L’Iraq non è mai stato un luogo pericoloso per un bambino quanto in questi ultimi mesi e anni. Guerra, insicurezza e tracollo economico negli ultimi tre decenni hanno significato, e significano tutt’oggi, gravissime privazioni per l’infanzia: secondo i dati dell’UNICEF, solo 1 bambino su 3 ha accesso all’acqua potabile, e 800 mila non possono frequentare una scuola.
Soltanto dal 2003 ad oggi sono oltre 1 milione i bambini rimasti orfani a causa della guerra e le violenze. Più di un milione di minori la cui sorte nei migliori dei casi è quella di andare via dal paese, per non finire nel vortice di disperazione e povertà che, spesso, costringe migliaia di giovani a finire alle dipendenze delle milizie armate.
Pochi infatti hanno la fortuna di essere accolti da persone come Husham e i suoi collaboratori, che solo con le proprie forze si prendono cura di 32 bambini in un orfanotrofio nel centro di Baghdad. La struttura non riceve l’aiuto né delle istituzioni né delle Ong. Viene portato avanti soltanto grazie alle energie di Husham e del suo team, che sentono di dover fare qualcosa per un problema che si aggiunge alla situazione già instabile della società irachena.

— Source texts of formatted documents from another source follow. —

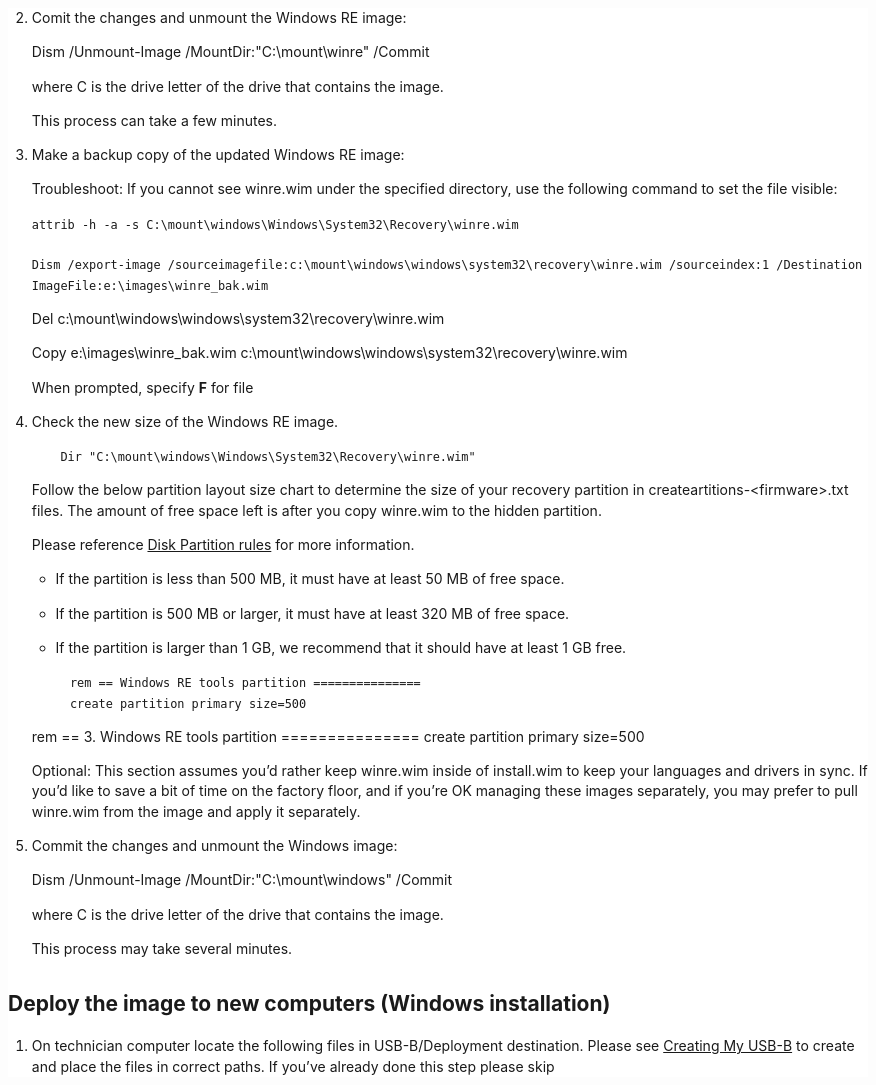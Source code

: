2.  Comit the changes and unmount the Windows RE image:

    Dism /Unmount-Image /MountDir:"C:\mount\winre" /Commit

    where C is the drive letter of the drive that contains the image.

    This process can take a few minutes.

1.  Make a backup copy of the updated Windows RE image:

    Troubleshoot: If you cannot see winre.wim under the specified directory, use the following command to set the file visible:

        attrib -h -a -s C:\mount\windows\Windows\System32\Recovery\winre.wim

        Dism /export-image /sourceimagefile:c:\mount\windows\windows\system32\recovery\winre.wim /sourceindex:1 /DestinationImageFile:e:\images\winre_bak.wim

    Del c:\mount\windows\windows\system32\recovery\winre.wim

    Copy e:\images\winre_bak.wim c:\mount\windows\windows\system32\recovery\winre.wim

    When prompted, specify **F** for file

1.  Check the new size of the Windows RE image.

            Dir "C:\mount\windows\Windows\System32\Recovery\winre.wim"

    Follow the below partition layout size chart to determine the size of your recovery partition in createartitions-&lt;firmware&gt;.txt files. The amount of free space left is after you copy winre.wim to the hidden partition.

    Please reference [Disk Partition rules](https://technet.microsoft.com/library/hh824839.aspx#DiskPartitionRules) for more information.

    - If the partition is less than 500 MB, it must have at least 50 MB of free space.

    - If the partition is 500 MB or larger, it must have at least 320 MB of free space.

    - If the partition is larger than 1 GB, we recommend that it should have at least 1 GB free.

            rem == Windows RE tools partition =============== 
            create partition primary size=500

    rem == 3. Windows RE tools partition =============== create partition primary size=500

    Optional: This section assumes you’d rather keep winre.wim inside of install.wim to keep your languages and drivers in sync. If you’d like to save a bit of time on the factory floor, and if you’re OK managing these images separately, you may prefer to pull winre.wim from the image and apply it separately.

1.  Commit the changes and unmount the Windows image:

    Dism /Unmount-Image /MountDir:"C:\mount\windows" /Commit
 
    where C is the drive letter of the drive that contains the image.

    This process may take several minutes.

## Deploy the image to new computers (Windows installation)

1.  On technician computer locate the following files in USB-B/Deployment destination. Please see [Creating My USB-B](#creating-my-usb-b) to create and place the files in correct paths. If you’ve already done this step please skip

I bambini rappresentano, a loro modo, la complessità della società, appartenendo alle tante minoranze che caratterizzano l’Iraq, e che troppo spesso vengono indicate come la principale minaccia.

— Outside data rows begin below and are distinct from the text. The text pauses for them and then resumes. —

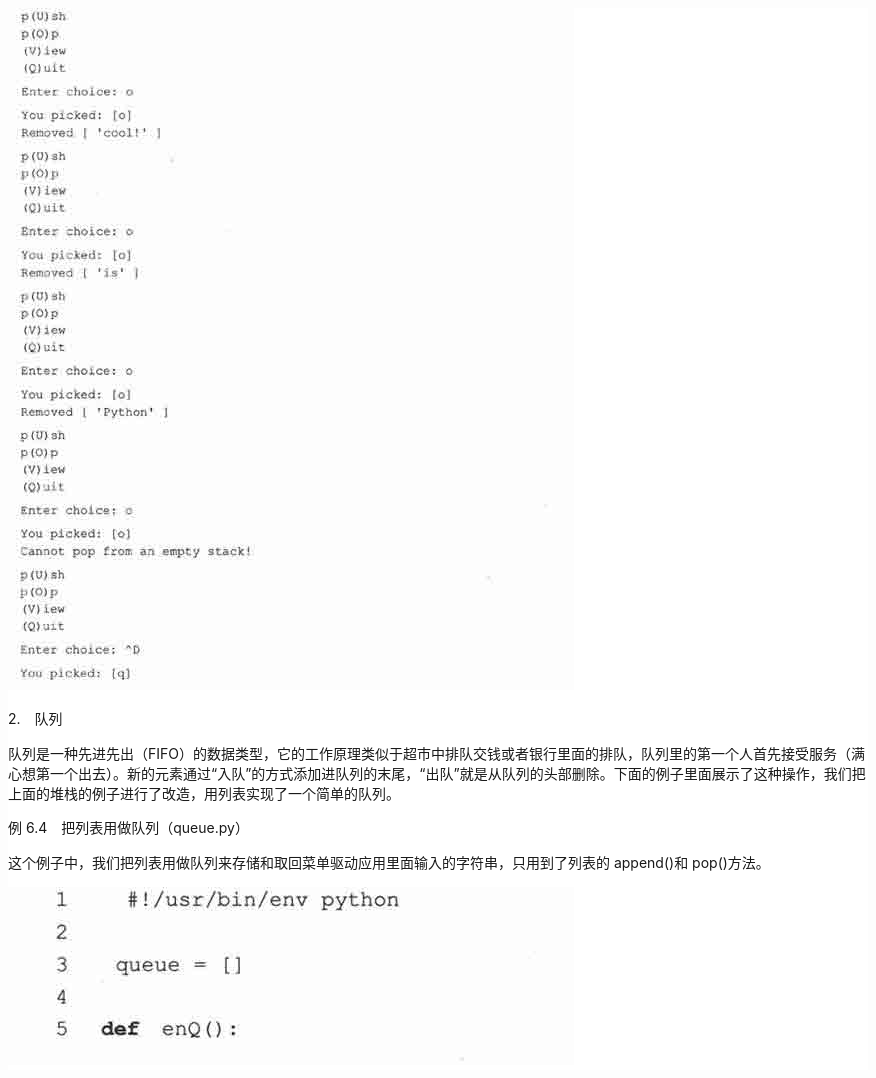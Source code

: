 ![](img/00063.jpg)

2.　队列

队列是一种先进先出（FIFO）的数据类型，它的工作原理类似于超市中排队交钱或者银行里面的排队，队列里的第一个人首先接受服务（满心想第一个出去）。新的元素通过“入队”的方式添加进队列的末尾，“出队”就是从队列的头部删除。下面的例子里面展示了这种操作，我们把上面的堆栈的例子进行了改造，用列表实现了一个简单的队列。

例 6.4　把列表用做队列（queue.py）

这个例子中，我们把列表用做队列来存储和取回菜单驱动应用里面输入的字符串，只用到了列表的 append()和 pop()方法。

![](img/00067.jpg)
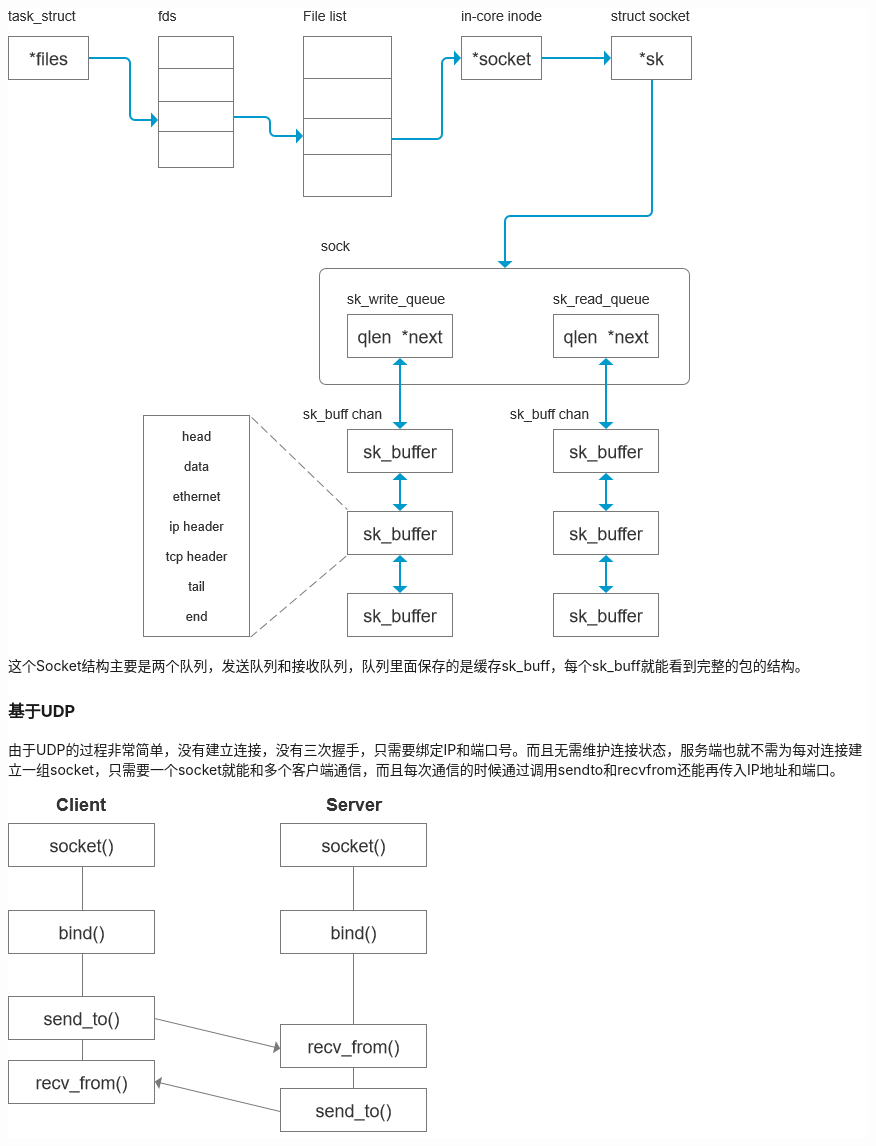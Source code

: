 ![socket](./images/socket_queue.png)

这个Socket结构主要是两个队列，发送队列和接收队列，队列里面保存的是缓存sk_buff，每个sk_buff就能看到完整的包的结构。

### 基于UDP
由于UDP的过程非常简单，没有建立连接，没有三次握手，只需要绑定IP和端口号。而且无需维护连接状态，服务端也就不需为每对连接建立一组socket，只需要一个socket就能和多个客户端通信，而且每次通信的时候通过调用sendto和recvfrom还能再传入IP地址和端口。

![udp](./images/udp_socket.png)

Ma i bambini sono solo bambini, ancora di più se orfani.
Parla di questo “In my mother’s arms”, film documentario del 2011 (82min), del regista Mohammed Al-Darraji – autore tra l’altro del film di successo “Son of Babilon” – che Osservatorio Iraq e Nuovo Cinema Palazzo presenteranno a Roma per la prima volta il prossimo 18 giugno grazie alla collaborazione de AL ARD [doc] film festival 2013 di Cagliari e promosso dall’Associazione Sardegna-Palestina.

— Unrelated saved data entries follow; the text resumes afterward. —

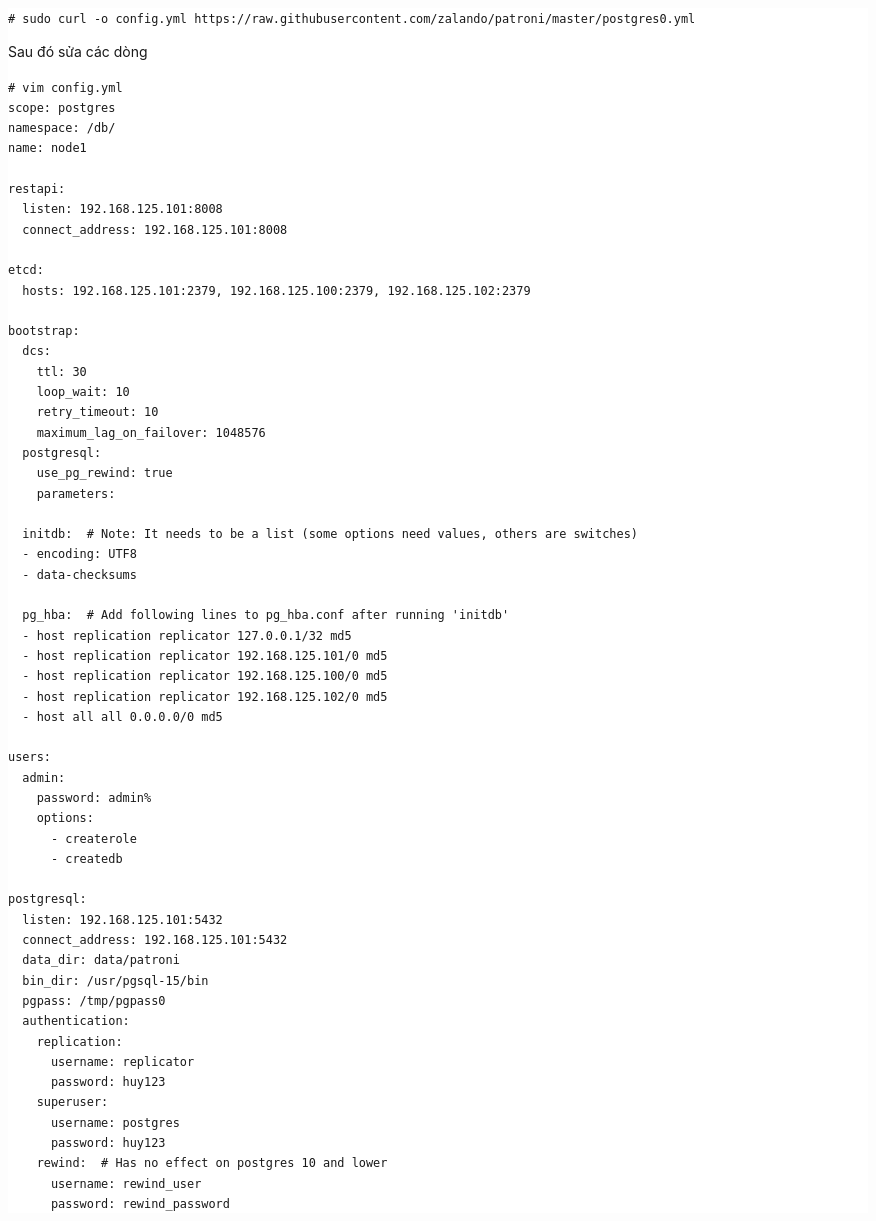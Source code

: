     # sudo curl -o config.yml https://raw.githubusercontent.com/zalando/patroni/master/postgres0.yml
Sau đó sửa các dòng

    # vim config.yml
    scope: postgres
    namespace: /db/
    name: node1

    restapi:
      listen: 192.168.125.101:8008
      connect_address: 192.168.125.101:8008

    etcd:
      hosts: 192.168.125.101:2379, 192.168.125.100:2379, 192.168.125.102:2379

    bootstrap:
      dcs:
        ttl: 30
        loop_wait: 10
        retry_timeout: 10
        maximum_lag_on_failover: 1048576
      postgresql:
        use_pg_rewind: true
        parameters:

      initdb:  # Note: It needs to be a list (some options need values, others are switches)
      - encoding: UTF8
      - data-checksums

      pg_hba:  # Add following lines to pg_hba.conf after running 'initdb'
      - host replication replicator 127.0.0.1/32 md5
      - host replication replicator 192.168.125.101/0 md5
      - host replication replicator 192.168.125.100/0 md5
      - host replication replicator 192.168.125.102/0 md5
      - host all all 0.0.0.0/0 md5

    users:
      admin:
        password: admin%
        options:
          - createrole
          - createdb

    postgresql:
      listen: 192.168.125.101:5432
      connect_address: 192.168.125.101:5432
      data_dir: data/patroni
      bin_dir: /usr/pgsql-15/bin
      pgpass: /tmp/pgpass0
      authentication:
        replication:
          username: replicator
          password: huy123
        superuser:
          username: postgres
          password: huy123
        rewind:  # Has no effect on postgres 10 and lower
          username: rewind_user
          password: rewind_password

C’è la storia del giovane Saif, che ha perso entrambi i genitori coinvolti in un attacco dinamitardo, episodio che ha visto con i propri occhi e che influisce inevitabilmente sulla sua quotidianità. Chiamarlo con il nome della madre, Aicha, un gioco infantile che i compagni di orfanotrofio trovano divertente, significa ogni volta ricordare quel dramma, che si trasforma in rabbia contro tutti e tutto.
Ma c’è anche la storia del padrone della struttura, che non vuole sentire ragioni e che manderà via i bambini di Husham se non pagheranno l’affitto. “In my mother’s arms” è anche questo, specchio di una realtà complessa per tutti, e per i minori e i più vulnerabili ancora di più.
In questi anni l’Iraq è anche divenuto il paese che è tra i primi al mondo per numero di cittadini rifugiati all’estero (oltre 2 milioni tra Siria e Giordania), a cui si aggiunge circa 1 milione di sfollati interni, numero drammaticamente accresciutosi negli ultimi mesi.
Prima la crisi nella provincia occidentale di Al-Anbar e negli ultimi giorni l’occupazione della città di Mosul, Tikrit, alle quali si aggiungono nelle ultime ore anche Salahuddin e Dyala: il governo centrale continua a perdere il controllo di pezzi importanti del paese a discapito dell’ISIS (Stato islamico dell’Iraq e del Levante), gruppo armato islamista che nell’ultimo anno ha rafforzato la sua opposizione a Baghdad.
E mentre la situazione irachena attuale è in continua evoluzione, la popolazione civile cerca rifugio. Lo fa fuggendo in qualsiasi modo, provando a raggiungere la regione kurda, a nord, dove gli spari, le esecuzioni sommarie, le autobombe sembrano essere lontani.
Sembrano, perché pochi giorni fa si sono aggiunti ai combattimenti anche i peshmerga, le forze di sicurezza del Kurdistan, intervenute per riconquistare la città di Kirkuk dal controllo dell’ISIS. E anche in questo caso la gente ha avuto la reazione istintiva di scappare.
Un’azione naturale, come naturale è per un bambino cercare sicurezza tra le braccia della propria madre. Ce ne sono tanti, tantissimi di minori che abbracciano le loro mamme durante le lunghe ore di attesa ai checkpoint.
“La situazione che i bambini devono affrontare è estremamente allarmante. Le loro vite sono state distrutte da un giorno all’altro da un’escalation di violenze”, ha dichiarato Marzio Babille, rappresentante UNICEF in Iraq. Migliaia di bambini hanno trovato rifugio in scuole, ospedali e moschee fuori Mosul; molti di loro non hanno acqua, adeguati servizi igienici o ripari dal caldo torrido. “La situazione è terribile e può peggiorare in ogni momento”, ha detto Babille. “Dobbiamo raggiungere i bambini con acqua potabile, ripari, cibo e protezione – non possono aspettare”.
Il 18 giugno a Roma, nella sede del Nuovo Cinema Palazzo (piazza dei Sanniti, 9/A – zona San Lorenzo), si parlerà di Iraq.
Farlo in questo periodo storico è importante, ma lo è ancora di più se a proporre di parlare sono due soggetti che l’Iraq l’hanno sempre visto da vicino. Condurrà la serata Stefano Nanni, redattore di Ossevatorio Iraq e addetto stampa di Un ponte per…, da anni impegnati entrambi nel far conoscere la realtà irachena, da un lato attraverso un’informazione dal basso costante, dall’altro con numerosi progetti di solidarietà realizzati in Iraq negli ultimi 20 anni, tra i quali non è mancato un appello umanitario lanciato d’urgenza subito dopo l’occupazione di Mosul.